◆ Problem to work on ◆
Could you print exactly the lines of the listing below, starting at the line that has "Aave Flash Loa" and ending at the line that has "many recent works", and only those lines?

(Beginning of Source material)

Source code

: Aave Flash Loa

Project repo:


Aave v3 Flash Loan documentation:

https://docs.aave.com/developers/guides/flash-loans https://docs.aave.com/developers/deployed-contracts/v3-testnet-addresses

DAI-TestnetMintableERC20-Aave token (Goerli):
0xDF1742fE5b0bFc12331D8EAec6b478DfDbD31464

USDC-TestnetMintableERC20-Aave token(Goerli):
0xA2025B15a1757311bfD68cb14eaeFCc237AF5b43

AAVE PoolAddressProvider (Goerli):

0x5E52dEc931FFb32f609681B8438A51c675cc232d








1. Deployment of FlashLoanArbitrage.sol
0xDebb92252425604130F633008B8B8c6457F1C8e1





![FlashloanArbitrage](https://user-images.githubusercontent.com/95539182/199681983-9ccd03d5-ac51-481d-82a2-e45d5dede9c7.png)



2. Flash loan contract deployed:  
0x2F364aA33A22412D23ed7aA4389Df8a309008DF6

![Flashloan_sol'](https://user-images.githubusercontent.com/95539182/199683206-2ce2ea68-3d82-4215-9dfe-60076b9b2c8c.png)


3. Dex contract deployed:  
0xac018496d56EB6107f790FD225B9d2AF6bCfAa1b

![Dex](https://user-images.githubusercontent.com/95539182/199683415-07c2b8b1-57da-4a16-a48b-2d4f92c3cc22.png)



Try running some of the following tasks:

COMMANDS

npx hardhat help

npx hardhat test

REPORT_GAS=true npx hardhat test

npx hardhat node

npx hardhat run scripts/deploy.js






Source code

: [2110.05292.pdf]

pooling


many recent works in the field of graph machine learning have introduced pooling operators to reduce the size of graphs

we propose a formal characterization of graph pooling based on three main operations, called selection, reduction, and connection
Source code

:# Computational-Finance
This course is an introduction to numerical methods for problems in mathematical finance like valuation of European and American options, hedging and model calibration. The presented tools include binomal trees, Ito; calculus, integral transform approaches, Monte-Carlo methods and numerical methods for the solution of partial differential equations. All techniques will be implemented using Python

(End of Source material)
(Beginning of Source material)

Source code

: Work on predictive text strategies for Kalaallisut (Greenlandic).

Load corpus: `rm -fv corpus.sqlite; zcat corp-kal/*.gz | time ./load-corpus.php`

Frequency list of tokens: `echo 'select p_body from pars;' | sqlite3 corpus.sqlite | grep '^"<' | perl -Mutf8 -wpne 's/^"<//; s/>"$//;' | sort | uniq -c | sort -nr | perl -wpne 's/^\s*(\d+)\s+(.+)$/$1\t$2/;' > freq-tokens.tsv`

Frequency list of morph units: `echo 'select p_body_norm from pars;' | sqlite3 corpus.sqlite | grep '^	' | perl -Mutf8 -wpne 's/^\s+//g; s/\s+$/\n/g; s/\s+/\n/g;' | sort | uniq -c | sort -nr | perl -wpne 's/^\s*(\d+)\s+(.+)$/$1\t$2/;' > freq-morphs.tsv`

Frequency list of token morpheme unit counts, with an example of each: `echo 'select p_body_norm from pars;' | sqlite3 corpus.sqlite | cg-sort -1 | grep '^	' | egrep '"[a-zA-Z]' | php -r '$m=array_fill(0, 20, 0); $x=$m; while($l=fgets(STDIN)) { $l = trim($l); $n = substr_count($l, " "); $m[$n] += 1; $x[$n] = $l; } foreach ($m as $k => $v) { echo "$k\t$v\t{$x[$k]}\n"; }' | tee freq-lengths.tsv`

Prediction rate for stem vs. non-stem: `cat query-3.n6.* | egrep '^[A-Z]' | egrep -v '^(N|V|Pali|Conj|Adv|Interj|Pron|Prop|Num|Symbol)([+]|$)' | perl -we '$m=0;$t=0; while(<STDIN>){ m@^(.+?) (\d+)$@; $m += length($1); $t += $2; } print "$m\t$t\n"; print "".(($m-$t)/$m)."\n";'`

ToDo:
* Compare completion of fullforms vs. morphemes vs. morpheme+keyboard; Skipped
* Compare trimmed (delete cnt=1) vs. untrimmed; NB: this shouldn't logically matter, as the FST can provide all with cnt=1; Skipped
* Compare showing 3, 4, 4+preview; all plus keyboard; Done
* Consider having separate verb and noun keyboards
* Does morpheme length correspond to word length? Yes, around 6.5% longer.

(End of Source material)

◆ Response for this exercise ◆
: Aave Flash Loa

Project repo:


Aave v3 Flash Loan documentation:

https://docs.aave.com/developers/guides/flash-loans https://docs.aave.com/developers/deployed-contracts/v3-testnet-addresses

DAI-TestnetMintableERC20-Aave token (Goerli):
0xDF1742fE5b0bFc12331D8EAec6b478DfDbD31464

USDC-TestnetMintableERC20-Aave token(Goerli):
0xA2025B15a1757311bfD68cb14eaeFCc237AF5b43

AAVE PoolAddressProvider (Goerli):

0x5E52dEc931FFb32f609681B8438A51c675cc232d








1. Deployment of FlashLoanArbitrage.sol
0xDebb92252425604130F633008B8B8c6457F1C8e1





![FlashloanArbitrage](https://user-images.githubusercontent.com/95539182/199681983-9ccd03d5-ac51-481d-82a2-e45d5dede9c7.png)



2. Flash loan contract deployed:  
0x2F364aA33A22412D23ed7aA4389Df8a309008DF6

![Flashloan_sol'](https://user-images.githubusercontent.com/95539182/199683206-2ce2ea68-3d82-4215-9dfe-60076b9b2c8c.png)


3. Dex contract deployed:  
0xac018496d56EB6107f790FD225B9d2AF6bCfAa1b

![Dex](https://user-images.githubusercontent.com/95539182/199683415-07c2b8b1-57da-4a16-a48b-2d4f92c3cc22.png)



Try running some of the following tasks:

COMMANDS

npx hardhat help

npx hardhat test

REPORT_GAS=true npx hardhat test

npx hardhat node

npx hardhat run scripts/deploy.js






Source code

: [2110.05292.pdf]

pooling


many recent works in the field of graph machine learning have introduced pooling operators to reduce the size of graphs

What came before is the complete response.